Calgary's Varden Morris finished the 1,000K run in 10 days

Photo by: Facebook/Varden Morris

The Great Virtual Race Across Tennessee has only been running for 10 days, but it already has its first finisher. Calgary’s Varden Morris completed the roughly 1,000K race in just over a week, averaging an impressive 103K per day since the event kicked off on May 1. Matt Shepard of Valleyview, Alta., is currently in second place, with just over 800K complete. 

The GVRAT

Laz Lake created the GVRAT in 2020 at around the same time many races started going virtual. Lake, who is best known as the race director of the Barkley Marathons, wasn’t going to organize a quick virtual 5K or 10K, though, and he decided to take runners across his home state in a 1,000K ultramarathon. This year, just like in 2020, the race started on May 1, and participants have until August 31 to complete the route. They upload their runs or walks to the event website, which tracks every runner’s progress and lists the leaderboard. 

The GVRAT follows a virtual route from one end of Tennessee to the other. Photo: Google Maps

This year, around 5,000 people have signed up, although registration is still open for anyone interested in jumping into the ultra challenge.
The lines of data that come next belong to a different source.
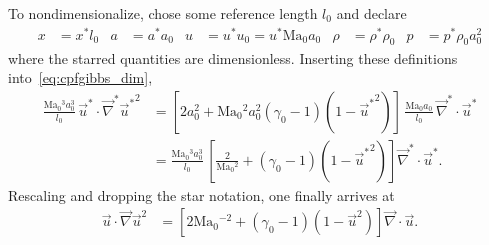 \documentclass[letterpaper,11pt,nointlimits,reqno]{amsart}
\newcommand{\Mach}[1][]{\mbox{Ma}_{#1}}
\begin{document}
To nondimensionalize, chose some reference length $l_0$ and declare
\begin{align}
    x     &= x^\ast l_0
&   a     &= a^\ast a_0
&   u     &= u^\ast u_0 = u^\ast \Mach[0] a_0
&   \rho  &= \rho^\ast \rho_0
&   p     &= p^\ast \rho_0 a_0^2
\label{eq:nondimensionalization}
\end{align}
where the starred quantities are dimensionless.  Inserting these definitions
into~\eqref{eq:cpfgibbs_dim},
\begin{align}
       \frac{\Mach[0]{}^3 a_0^3}{l_0}
       \,
       \vec{u}^\ast \cdot \vec{\nabla}^\ast{\vec{u}^\ast}^2
    &=
       \left[
          2 a_0^2
        + \Mach[0]{}^2 a_0^2 \left(\gamma_0-1\right) \left(1 - {\vec{u}^\ast}^2\right)
       \right]
       \,
       \frac{\Mach[0]{} a_0}{l_0}
       \,
       \vec{\nabla}^\ast\cdot\vec{u}^\ast
\\
    &=
       \frac{\Mach[0]{}^3 a_0^3}{l_0}
       \,
       \left[
          \frac{2}{\Mach[0]{}^2}
        + \left(\gamma_0-1\right) \left(1 - {\vec{u}^\ast}^2\right)
       \right]
       \vec{\nabla}^\ast\cdot\vec{u}^\ast
.
\end{align}
Rescaling and dropping the star notation, one finally arrives at
\begin{align}
       \vec{u} \cdot \vec{\nabla}\vec{u}^2
    &=
       \left[
          2 \Mach[0]{}^{-2}
        + \left(\gamma_0-1\right) \left(1 - \vec{u}^2\right)
       \right]
       \vec{\nabla}\cdot\vec{u}
\label{eq:cpfgibbs_nondim}
.
\end{align}
\end{document}
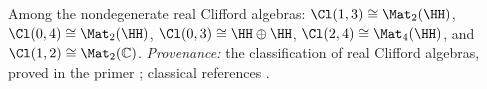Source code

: Among the nondegenerate real Clifford algebras: $\Cl(1,3) \cong \Mat_2(\HH)$, $\Cl(0,4) \cong \Mat_2(\HH)$, $\Cl(0,3) \cong \HH \oplus \HH$, $\Cl(2,4) \cong \Mat_4(\HH)$, and $\Cl(1,2) \cong \Mat_2(\mathbb{C})$. \emph{Provenance:} the classification of real Clifford algebras, proved in the primer \cite[Thm.~9.3]{ButlerT0}; classical references \cite{Porteous1995, Lounesto2001}.
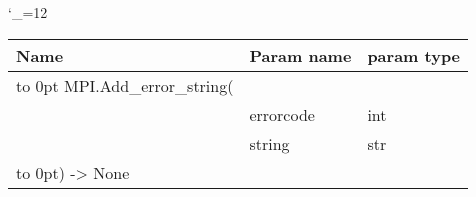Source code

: \begingroup \catcode`\_=12 \tt
\begin{tabular}{lll}
\toprule
\textrm{Name}&\textrm{Param name}&\textrm{param type}\\
\midrule
\hbox to 0pt {MPI.Add_error_string(\hss}\\
& errorcode & int\\
& string & str\\
\hbox to 0pt{) -> None\hss}\\
\bottomrule
\end{tabular}
\endgroup
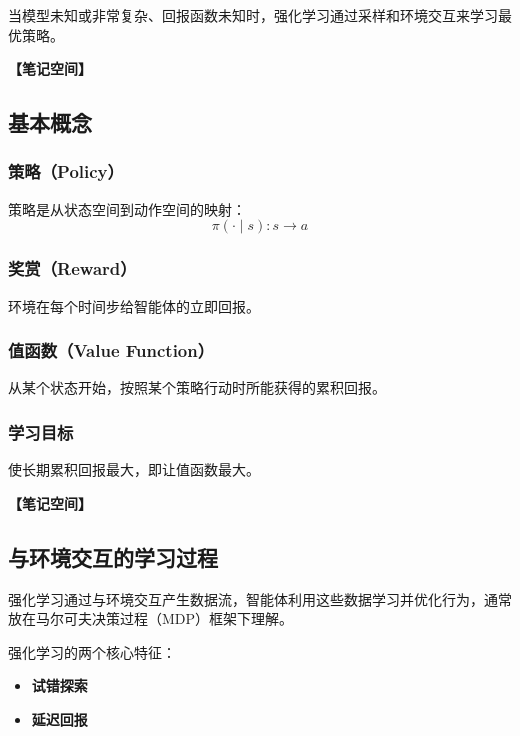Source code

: \documentclass[12pt,a4paper]{article}
\newcommand{\notespace}[1][3cm]{%
  \vspace{#1}%
  \noindent\textbf{【笔记空间】}%
  \vspace{#1}%
}
\newcommand{\1}{\mathbf{1}}
\begin{document}
\begin{keybox}
当模型未知或非常复杂、回报函数未知时，强化学习通过采样和环境交互来学习最优策略。
\end{keybox}

\notespace[2cm]

\subsection{基本概念}

\subsubsection*{策略（Policy）}

策略是从状态空间到动作空间的映射：
\begin{equation}
\pi(\cdot \mid s): s \rightarrow a
\end{equation}

\subsubsection*{奖赏（Reward）}

环境在每个时间步给智能体的立即回报。

\subsubsection*{值函数（Value Function）}

从某个状态开始，按照某个策略行动时所能获得的累积回报。

\subsubsection*{学习目标}

使长期累积回报最大，即让值函数最大。

\notespace[2cm]

\subsection{与环境交互的学习过程}

强化学习通过与环境交互产生数据流，智能体利用这些数据学习并优化行为，通常放在马尔可夫决策过程（MDP）框架下理解。

强化学习的两个核心特征：

\begin{itemize}[leftmargin=2em]
  \item \textbf{试错探索}
  \item \textbf{延迟回报}
\end{itemize}
\end{document}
For people who think 1,000K is a bit too short, there’s an out-and-back race option, which tops out at a bit above 2,000K. 

RELATED: Canadians lead the way in 1,000K Great Virtual Race Across Tennessee

Morris’s win 

Morris was relentless in his 10 days of racing, and he went for multiple runs each day to rocket himself up the leaderboard and toward the win. He kicked the challenge off on May 1 with a 112K day, followed by a 119K total on Day 2. From there, he continued his attack, distancing himself from the rest of the field every day. Throughout his 10 days of running, Morris ran under 100K only twice. 
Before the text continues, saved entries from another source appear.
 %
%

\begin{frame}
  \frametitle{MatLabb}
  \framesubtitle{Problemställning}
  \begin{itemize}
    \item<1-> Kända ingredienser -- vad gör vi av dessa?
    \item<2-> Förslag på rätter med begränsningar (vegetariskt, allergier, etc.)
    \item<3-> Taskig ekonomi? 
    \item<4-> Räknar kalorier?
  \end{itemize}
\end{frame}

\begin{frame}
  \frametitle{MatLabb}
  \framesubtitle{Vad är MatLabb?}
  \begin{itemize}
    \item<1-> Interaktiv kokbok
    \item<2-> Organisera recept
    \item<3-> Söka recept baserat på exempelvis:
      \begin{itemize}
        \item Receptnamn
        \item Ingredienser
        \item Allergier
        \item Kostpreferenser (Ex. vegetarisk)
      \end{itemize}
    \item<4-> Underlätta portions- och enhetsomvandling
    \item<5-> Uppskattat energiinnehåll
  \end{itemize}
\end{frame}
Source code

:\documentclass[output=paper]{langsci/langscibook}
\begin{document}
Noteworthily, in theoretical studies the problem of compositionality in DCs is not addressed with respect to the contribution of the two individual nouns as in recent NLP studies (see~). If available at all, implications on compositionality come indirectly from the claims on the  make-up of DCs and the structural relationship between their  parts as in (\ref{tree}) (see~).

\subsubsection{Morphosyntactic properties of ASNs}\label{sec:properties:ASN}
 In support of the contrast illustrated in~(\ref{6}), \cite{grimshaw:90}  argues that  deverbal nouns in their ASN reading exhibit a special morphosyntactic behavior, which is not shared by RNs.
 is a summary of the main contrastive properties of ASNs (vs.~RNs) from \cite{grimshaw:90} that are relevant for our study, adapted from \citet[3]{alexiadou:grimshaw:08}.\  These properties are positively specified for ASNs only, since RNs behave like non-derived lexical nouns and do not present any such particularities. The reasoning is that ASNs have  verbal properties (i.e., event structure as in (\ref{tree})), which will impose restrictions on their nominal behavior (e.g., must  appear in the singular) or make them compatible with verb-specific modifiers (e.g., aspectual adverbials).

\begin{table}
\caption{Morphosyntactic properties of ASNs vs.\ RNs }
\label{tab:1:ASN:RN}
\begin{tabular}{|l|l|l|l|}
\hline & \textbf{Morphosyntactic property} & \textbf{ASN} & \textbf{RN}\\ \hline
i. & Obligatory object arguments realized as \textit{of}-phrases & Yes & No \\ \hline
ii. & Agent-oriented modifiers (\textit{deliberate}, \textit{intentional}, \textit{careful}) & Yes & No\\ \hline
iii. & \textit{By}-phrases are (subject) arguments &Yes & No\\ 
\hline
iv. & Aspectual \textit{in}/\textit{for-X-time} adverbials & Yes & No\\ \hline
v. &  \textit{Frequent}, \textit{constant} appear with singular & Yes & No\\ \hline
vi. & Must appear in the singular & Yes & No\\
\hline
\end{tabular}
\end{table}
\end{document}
As he wrote on the GVRAT Facebook page, the race was 70 per cent mental for him and 30 per cent physical. “It has been a very humbling experience for me from day #1 through day #10,” Morris wrote. “Every single run came with its own set of challenges that resulted in me questioning God if this is possible and if I will be able to complete it.” He said his wife and daughter played big roles in his win, helping him throughout the race by preparing meals for him and showing him moral support. 
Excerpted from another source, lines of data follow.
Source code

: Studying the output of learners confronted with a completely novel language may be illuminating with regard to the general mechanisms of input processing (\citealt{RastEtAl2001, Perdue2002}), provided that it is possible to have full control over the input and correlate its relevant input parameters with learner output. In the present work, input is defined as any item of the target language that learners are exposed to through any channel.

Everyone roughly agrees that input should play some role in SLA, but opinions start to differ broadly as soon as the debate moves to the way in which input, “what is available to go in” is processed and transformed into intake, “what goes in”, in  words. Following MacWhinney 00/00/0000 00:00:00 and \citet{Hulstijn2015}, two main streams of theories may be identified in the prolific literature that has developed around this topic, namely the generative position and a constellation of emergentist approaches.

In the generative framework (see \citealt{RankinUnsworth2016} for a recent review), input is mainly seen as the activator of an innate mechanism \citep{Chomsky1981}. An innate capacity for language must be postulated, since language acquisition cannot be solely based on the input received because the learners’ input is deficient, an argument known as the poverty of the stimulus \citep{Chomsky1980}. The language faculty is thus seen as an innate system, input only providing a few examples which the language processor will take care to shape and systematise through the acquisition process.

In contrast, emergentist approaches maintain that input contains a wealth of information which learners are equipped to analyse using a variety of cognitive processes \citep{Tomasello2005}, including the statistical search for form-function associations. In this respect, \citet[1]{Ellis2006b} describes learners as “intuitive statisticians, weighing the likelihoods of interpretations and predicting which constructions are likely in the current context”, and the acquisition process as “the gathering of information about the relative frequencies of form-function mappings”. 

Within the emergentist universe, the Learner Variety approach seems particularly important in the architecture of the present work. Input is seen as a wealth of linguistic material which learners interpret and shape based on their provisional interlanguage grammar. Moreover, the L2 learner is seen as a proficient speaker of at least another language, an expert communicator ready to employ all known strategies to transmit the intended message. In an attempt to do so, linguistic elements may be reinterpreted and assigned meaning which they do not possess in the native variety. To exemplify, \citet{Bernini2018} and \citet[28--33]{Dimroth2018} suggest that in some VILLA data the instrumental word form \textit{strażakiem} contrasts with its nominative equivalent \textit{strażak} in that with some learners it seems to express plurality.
The race is now on for second place, although Shepard appears to have a pretty good hold on it with his 800K total. In third is another Canadian, Crissy Parsons, who leads the women’s field with about 650K run. Like the gap between Parsons and Shepard, the distance from Parsons to the fourth-place runner is quite far, and as long as she holds steady in the coming days, she will likely finish third and complete a Canadian sweep of the podium.